== Segment start ==

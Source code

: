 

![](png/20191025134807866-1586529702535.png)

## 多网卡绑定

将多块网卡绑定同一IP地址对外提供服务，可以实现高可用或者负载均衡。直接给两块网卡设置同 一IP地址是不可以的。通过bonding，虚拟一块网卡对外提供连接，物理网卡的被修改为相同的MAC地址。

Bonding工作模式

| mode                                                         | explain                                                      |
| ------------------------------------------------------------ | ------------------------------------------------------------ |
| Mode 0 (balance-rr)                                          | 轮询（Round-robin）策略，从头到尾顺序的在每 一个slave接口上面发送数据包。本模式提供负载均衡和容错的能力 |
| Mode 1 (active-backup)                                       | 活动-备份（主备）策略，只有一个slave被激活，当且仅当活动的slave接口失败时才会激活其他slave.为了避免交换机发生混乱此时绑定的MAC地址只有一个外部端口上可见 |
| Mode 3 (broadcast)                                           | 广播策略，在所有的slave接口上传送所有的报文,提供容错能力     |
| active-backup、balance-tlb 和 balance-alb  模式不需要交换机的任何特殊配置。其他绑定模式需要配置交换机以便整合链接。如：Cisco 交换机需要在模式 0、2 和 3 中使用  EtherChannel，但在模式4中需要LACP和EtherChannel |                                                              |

== Segment end ==
== Segment start ==

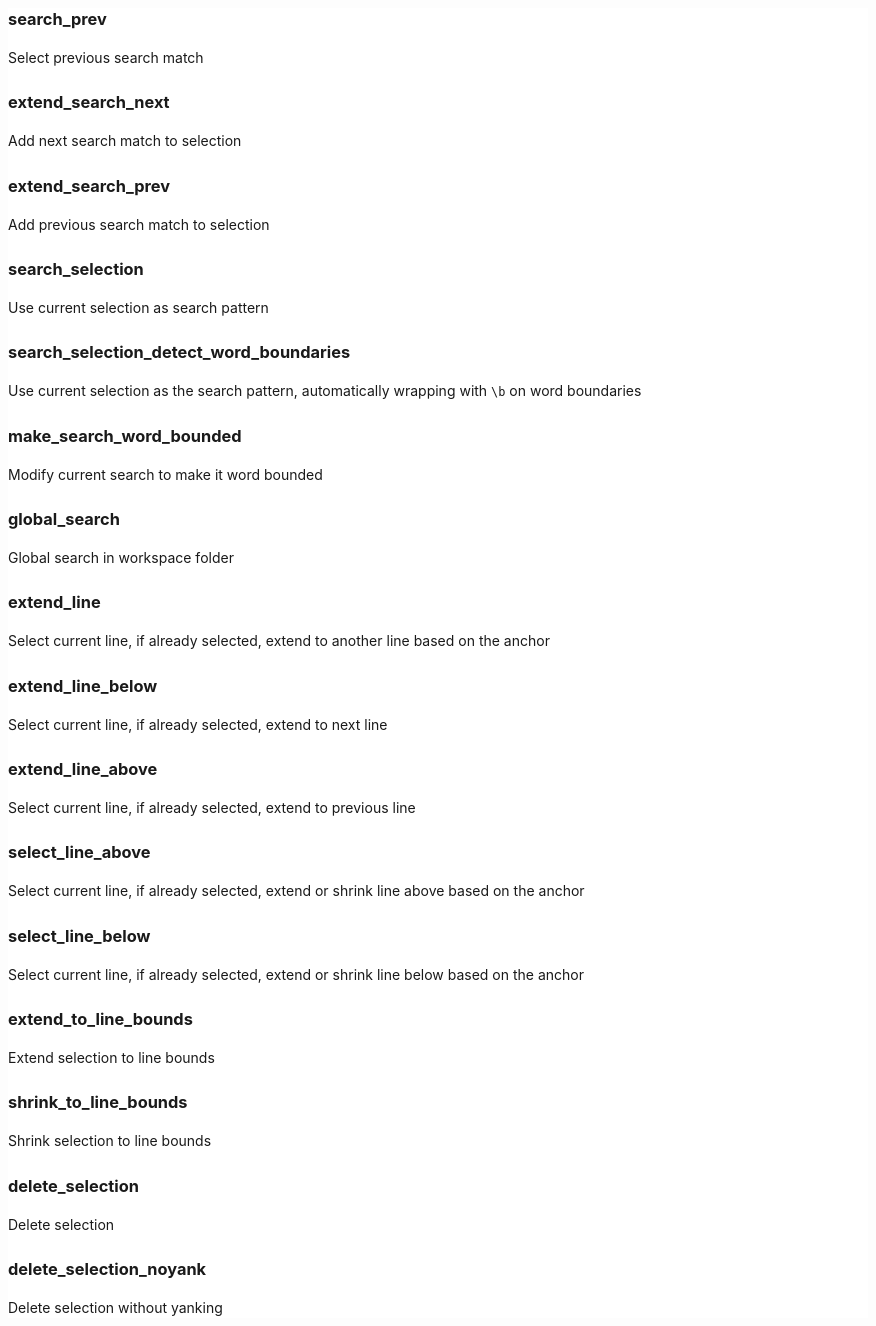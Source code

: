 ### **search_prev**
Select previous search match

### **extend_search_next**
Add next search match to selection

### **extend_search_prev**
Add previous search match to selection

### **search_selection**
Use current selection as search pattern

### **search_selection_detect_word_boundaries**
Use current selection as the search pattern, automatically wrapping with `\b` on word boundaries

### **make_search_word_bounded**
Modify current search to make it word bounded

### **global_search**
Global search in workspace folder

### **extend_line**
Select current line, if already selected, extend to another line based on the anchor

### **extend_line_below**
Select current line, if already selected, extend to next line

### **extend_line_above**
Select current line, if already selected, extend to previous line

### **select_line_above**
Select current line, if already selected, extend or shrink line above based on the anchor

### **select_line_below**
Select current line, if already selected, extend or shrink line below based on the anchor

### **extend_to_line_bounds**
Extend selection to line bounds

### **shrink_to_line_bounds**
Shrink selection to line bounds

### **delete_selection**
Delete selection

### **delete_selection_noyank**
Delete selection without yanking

== Segment end ==
== Segment start ==

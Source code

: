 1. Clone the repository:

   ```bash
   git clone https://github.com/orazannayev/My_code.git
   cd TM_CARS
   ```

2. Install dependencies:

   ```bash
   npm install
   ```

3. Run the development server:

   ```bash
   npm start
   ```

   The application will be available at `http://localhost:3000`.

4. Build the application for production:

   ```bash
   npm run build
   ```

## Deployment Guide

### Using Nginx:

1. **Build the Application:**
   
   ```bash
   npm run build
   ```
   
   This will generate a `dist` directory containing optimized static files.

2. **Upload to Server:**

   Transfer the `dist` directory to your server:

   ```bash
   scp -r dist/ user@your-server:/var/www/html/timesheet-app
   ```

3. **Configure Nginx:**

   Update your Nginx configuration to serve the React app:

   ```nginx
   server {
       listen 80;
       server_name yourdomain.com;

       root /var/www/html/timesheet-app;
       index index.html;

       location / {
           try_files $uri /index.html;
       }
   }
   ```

== Segment end ==

### YOUR TASK
Reproduce only the lines above spanning from the line containing "Select previous search match" through the line containing "### **select_line_below**", word for word.

### ANSWER FOR THE TASK
Select previous search match

### **extend_search_next**
Add next search match to selection

### **extend_search_prev**
Add previous search match to selection

### **search_selection**
Use current selection as search pattern

### **search_selection_detect_word_boundaries**
Use current selection as the search pattern, automatically wrapping with `\b` on word boundaries

### **make_search_word_bounded**
Modify current search to make it word bounded

### **global_search**
Global search in workspace folder

### **extend_line**
Select current line, if already selected, extend to another line based on the anchor

### **extend_line_below**
Select current line, if already selected, extend to next line

### **extend_line_above**
Select current line, if already selected, extend to previous line

### **select_line_above**
Select current line, if already selected, extend or shrink line above based on the anchor

### **select_line_below**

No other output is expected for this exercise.